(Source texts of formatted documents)
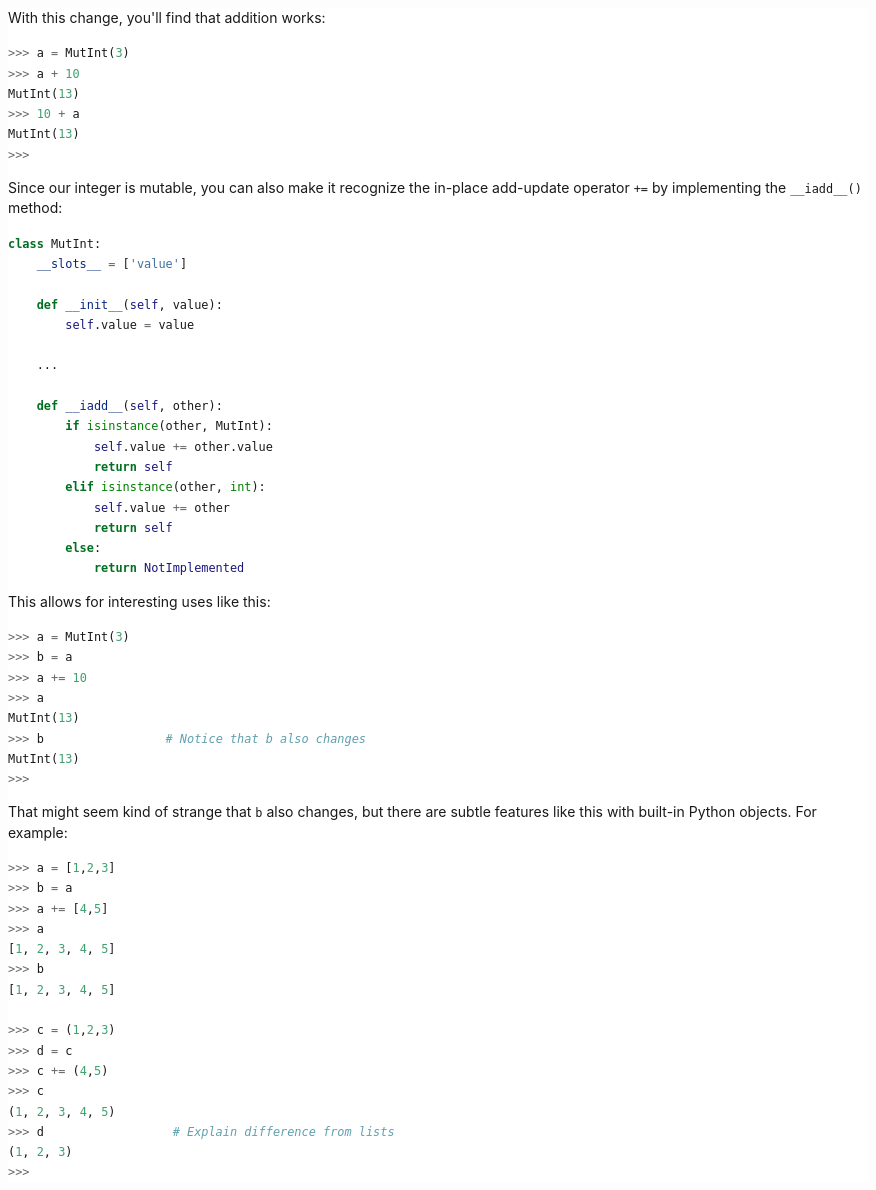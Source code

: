 With this change, you'll find that addition works:

```python
>>> a = MutInt(3)
>>> a + 10
MutInt(13)
>>> 10 + a
MutInt(13)
>>>
```

Since our integer is mutable, you can also make it recognize the in-place
add-update operator `+=` by implementing the `__iadd__()` method:

```python
class MutInt:
    __slots__ = ['value']

    def __init__(self, value):
        self.value = value

    ...

    def __iadd__(self, other):
        if isinstance(other, MutInt):
            self.value += other.value
            return self
        elif isinstance(other, int):
            self.value += other
            return self
        else:
            return NotImplemented
```

This allows for interesting uses like this:

```python
>>> a = MutInt(3)
>>> b = a
>>> a += 10
>>> a
MutInt(13)
>>> b                 # Notice that b also changes
MutInt(13)
>>>
```

That might seem kind of strange that `b` also changes, but there are subtle features like
this with built-in Python objects. For example:

```python
>>> a = [1,2,3]
>>> b = a
>>> a += [4,5]
>>> a
[1, 2, 3, 4, 5]
>>> b
[1, 2, 3, 4, 5]

>>> c = (1,2,3)
>>> d = c
>>> c += (4,5)
>>> c
(1, 2, 3, 4, 5)
>>> d                  # Explain difference from lists
(1, 2, 3)
>>> 
```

Task item: Only the lines with "this" are needed; find them in the records and copy each one.

Your response:
: With this change, you'll find that addition works:
This allows for interesting uses like this:
this with built-in Python objects. For example:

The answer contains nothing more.